TASK BRIEF:
Write out the entire listing below exactly, with the pictures left out.

SUPPLIED INFORMATION:
********************

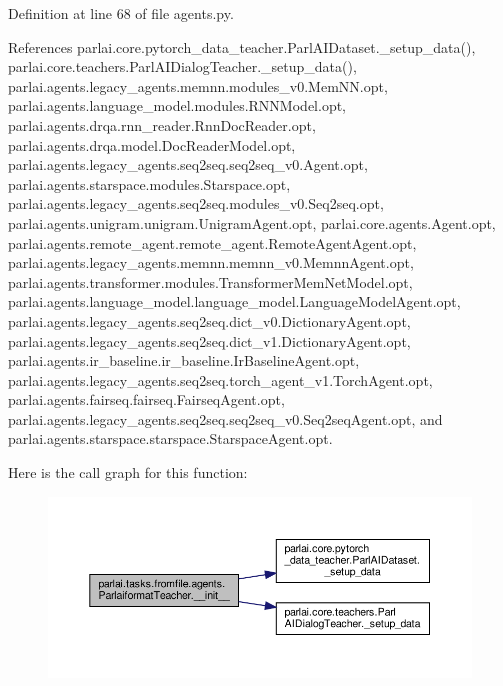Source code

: Definition at line 68 of file agents.\+py.



References parlai.\+core.\+pytorch\+\_\+data\+\_\+teacher.\+Parl\+A\+I\+Dataset.\+\_\+setup\+\_\+data(), parlai.\+core.\+teachers.\+Parl\+A\+I\+Dialog\+Teacher.\+\_\+setup\+\_\+data(), parlai.\+agents.\+legacy\+\_\+agents.\+memnn.\+modules\+\_\+v0.\+Mem\+N\+N.\+opt, parlai.\+agents.\+language\+\_\+model.\+modules.\+R\+N\+N\+Model.\+opt, parlai.\+agents.\+drqa.\+rnn\+\_\+reader.\+Rnn\+Doc\+Reader.\+opt, parlai.\+agents.\+drqa.\+model.\+Doc\+Reader\+Model.\+opt, parlai.\+agents.\+legacy\+\_\+agents.\+seq2seq.\+seq2seq\+\_\+v0.\+Agent.\+opt, parlai.\+agents.\+starspace.\+modules.\+Starspace.\+opt, parlai.\+agents.\+legacy\+\_\+agents.\+seq2seq.\+modules\+\_\+v0.\+Seq2seq.\+opt, parlai.\+agents.\+unigram.\+unigram.\+Unigram\+Agent.\+opt, parlai.\+core.\+agents.\+Agent.\+opt, parlai.\+agents.\+remote\+\_\+agent.\+remote\+\_\+agent.\+Remote\+Agent\+Agent.\+opt, parlai.\+agents.\+legacy\+\_\+agents.\+memnn.\+memnn\+\_\+v0.\+Memnn\+Agent.\+opt, parlai.\+agents.\+transformer.\+modules.\+Transformer\+Mem\+Net\+Model.\+opt, parlai.\+agents.\+language\+\_\+model.\+language\+\_\+model.\+Language\+Model\+Agent.\+opt, parlai.\+agents.\+legacy\+\_\+agents.\+seq2seq.\+dict\+\_\+v0.\+Dictionary\+Agent.\+opt, parlai.\+agents.\+legacy\+\_\+agents.\+seq2seq.\+dict\+\_\+v1.\+Dictionary\+Agent.\+opt, parlai.\+agents.\+ir\+\_\+baseline.\+ir\+\_\+baseline.\+Ir\+Baseline\+Agent.\+opt, parlai.\+agents.\+legacy\+\_\+agents.\+seq2seq.\+torch\+\_\+agent\+\_\+v1.\+Torch\+Agent.\+opt, parlai.\+agents.\+fairseq.\+fairseq.\+Fairseq\+Agent.\+opt, parlai.\+agents.\+legacy\+\_\+agents.\+seq2seq.\+seq2seq\+\_\+v0.\+Seq2seq\+Agent.\+opt, and parlai.\+agents.\+starspace.\+starspace.\+Starspace\+Agent.\+opt.

Here is the call graph for this function\+:
\nopagebreak
\begin{figure}[H]
\begin{center}
\leavevmode
\includegraphics[width=350pt]{classparlai_1_1tasks_1_1fromfile_1_1agents_1_1ParlaiformatTeacher_a8d12f43b6359996764d176ba9a21189c_cgraph}
\end{center}
\end{figure}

********************

EXPECTED OUTPUT:
Source code

: Definition at line 68 of file agents.\+py.



References parlai.\+core.\+pytorch\+\_\+data\+\_\+teacher.\+Parl\+A\+I\+Dataset.\+\_\+setup\+\_\+data(), parlai.\+core.\+teachers.\+Parl\+A\+I\+Dialog\+Teacher.\+\_\+setup\+\_\+data(), parlai.\+agents.\+legacy\+\_\+agents.\+memnn.\+modules\+\_\+v0.\+Mem\+N\+N.\+opt, parlai.\+agents.\+language\+\_\+model.\+modules.\+R\+N\+N\+Model.\+opt, parlai.\+agents.\+drqa.\+rnn\+\_\+reader.\+Rnn\+Doc\+Reader.\+opt, parlai.\+agents.\+drqa.\+model.\+Doc\+Reader\+Model.\+opt, parlai.\+agents.\+legacy\+\_\+agents.\+seq2seq.\+seq2seq\+\_\+v0.\+Agent.\+opt, parlai.\+agents.\+starspace.\+modules.\+Starspace.\+opt, parlai.\+agents.\+legacy\+\_\+agents.\+seq2seq.\+modules\+\_\+v0.\+Seq2seq.\+opt, parlai.\+agents.\+unigram.\+unigram.\+Unigram\+Agent.\+opt, parlai.\+core.\+agents.\+Agent.\+opt, parlai.\+agents.\+remote\+\_\+agent.\+remote\+\_\+agent.\+Remote\+Agent\+Agent.\+opt, parlai.\+agents.\+legacy\+\_\+agents.\+memnn.\+memnn\+\_\+v0.\+Memnn\+Agent.\+opt, parlai.\+agents.\+transformer.\+modules.\+Transformer\+Mem\+Net\+Model.\+opt, parlai.\+agents.\+language\+\_\+model.\+language\+\_\+model.\+Language\+Model\+Agent.\+opt, parlai.\+agents.\+legacy\+\_\+agents.\+seq2seq.\+dict\+\_\+v0.\+Dictionary\+Agent.\+opt, parlai.\+agents.\+legacy\+\_\+agents.\+seq2seq.\+dict\+\_\+v1.\+Dictionary\+Agent.\+opt, parlai.\+agents.\+ir\+\_\+baseline.\+ir\+\_\+baseline.\+Ir\+Baseline\+Agent.\+opt, parlai.\+agents.\+legacy\+\_\+agents.\+seq2seq.\+torch\+\_\+agent\+\_\+v1.\+Torch\+Agent.\+opt, parlai.\+agents.\+fairseq.\+fairseq.\+Fairseq\+Agent.\+opt, parlai.\+agents.\+legacy\+\_\+agents.\+seq2seq.\+seq2seq\+\_\+v0.\+Seq2seq\+Agent.\+opt, and parlai.\+agents.\+starspace.\+starspace.\+Starspace\+Agent.\+opt.

Here is the call graph for this function\+:
\nopagebreak
\begin{figure}[H]
\begin{center}
\leavevmode
\includegraphics[width=350pt]{classparlai_1_1tasks_1_1fromfile_1_1agents_1_1ParlaiformatTeacher_a8d12f43b6359996764d176ba9a21189c_cgraph}
\end{center}
\end{figure}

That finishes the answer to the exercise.